An inverse-problem approach: Estimating multi-physiochemical properties of porous electrodes of single cell of a hydrogen-fueled solid oxide fuel cell by applying the pattern-search optimization to a pseudo-2D numerical model

This paper presents a systematic inverse approach to estimate the electrodes properties of a high-temperature anode supported solid oxide fuel cell (SOFC) by applying the pattern search optimization algorithm to a pseudo-2D model. The paper uses a previously developed simplified pseudo-2D model of the SOFC to solve the forward problem and the root mean square value of the percentage errors in polarization current as its fitness function. Values of anodic reference exchange current density, cathodic reference exchange current density, anode effective porosity, and cathode effective porosity are estimated both separately and simultaneously.
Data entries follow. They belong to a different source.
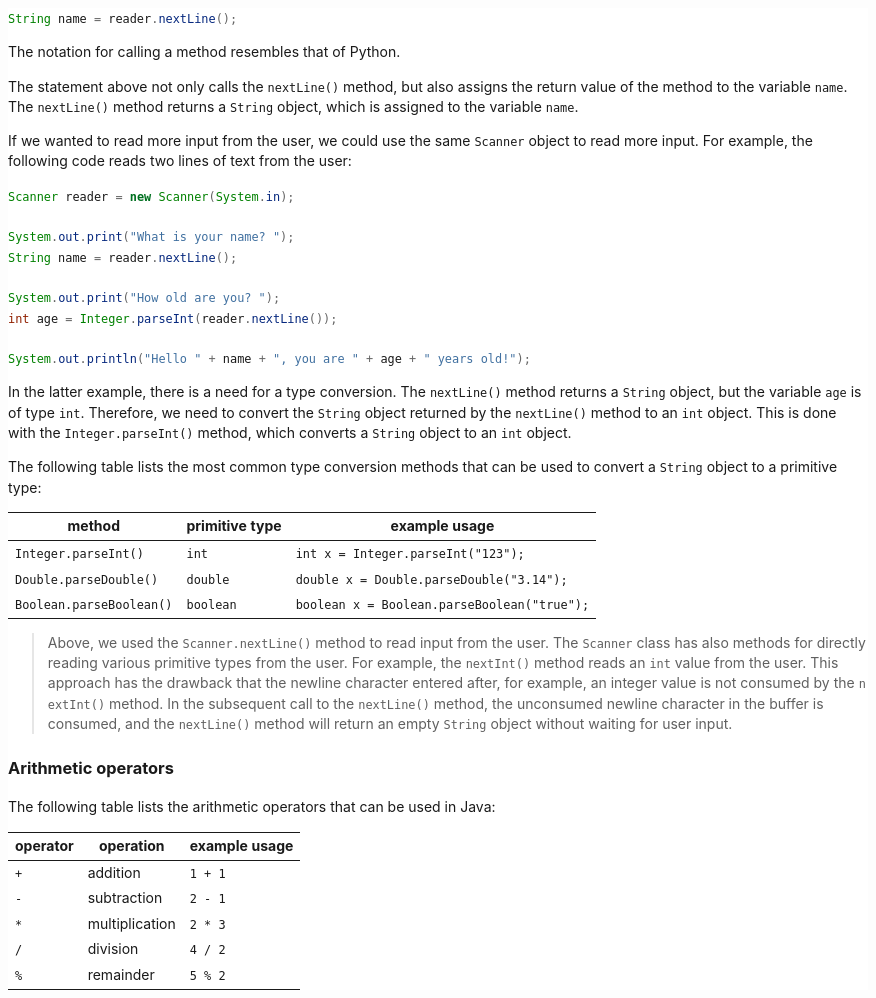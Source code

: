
 ```java
String name = reader.nextLine();
```

The notation for calling a method resembles that of Python. 

The statement above not only calls the `nextLine()` method, but also assigns the return value of the method to the variable `name`. The `nextLine()` method returns a `String` object, which is assigned to the variable `name`.

If we wanted to read more input from the user, we could use the same `Scanner` object to read more input. For example, the following code reads two lines of text from the user:

```java
Scanner reader = new Scanner(System.in);

System.out.print("What is your name? ");
String name = reader.nextLine();

System.out.print("How old are you? ");
int age = Integer.parseInt(reader.nextLine());

System.out.println("Hello " + name + ", you are " + age + " years old!");
```

In the latter example, there is a need for a type conversion. The `nextLine()` method returns a `String` object, but the variable `age` is of type `int`. Therefore, we need to convert the `String` object returned by the `nextLine()` method to an `int` object. This is done with the `Integer.parseInt()` method, which converts a `String` object to an `int` object. 

The following table lists the most common type conversion methods that can be used to convert a `String` object to a primitive type:

| method                   | primitive type | example usage                               |
|--------------------------|----------------|---------------------------------------------|
| `Integer.parseInt()`     | `int`          | `int x = Integer.parseInt("123");`          |
| `Double.parseDouble()`   | `double`       | `double x = Double.parseDouble("3.14");`    |
| `Boolean.parseBoolean()` | `boolean`      | `boolean x = Boolean.parseBoolean("true");` |


> Above, we used the `Scanner.nextLine()` method to read input from the user. The `Scanner` class has also methods for directly reading various primitive types from the user. For example, the `nextInt()` method reads an `int` value from the user. This approach has the drawback that the newline character entered after, for example, an integer value is not consumed by the `nextInt()` method. In the subsequent call to the `nextLine()` method, the unconsumed newline character in the buffer is consumed, and the `nextLine()` method will return an empty `String` object without waiting for user input.


### Arithmetic operators

The following table lists the arithmetic operators that can be used in Java:

| operator | operation      | example usage |
|----------|----------------|---------------|
| `+`      | addition       | `1 + 1`       |
| `-`      | subtraction    | `2 - 1`       |
| `*`      | multiplication | `2 * 3`       |
| `/`      | division       | `4 / 2`       |
| `%`      | remainder      | `5 % 2`       |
A sensitivity analysis of the effects of design variables on the polarization curve of the cell is presented, and the cell polarization curve is shown have low sensitivity to the anodic reference exchange current density. It is demonstrated that the inverse approach can be utilized to effectively estimate the electrodes microstructural properties with either no error, in the case of single-parameter estimation, or within an acceptable error band, for the case of multi-parameter estimation. The results for estimating multiple parameters indicate that the initial guess has significantly more effects on the estimation error of parameters to which the polarization curve has less sensitivity.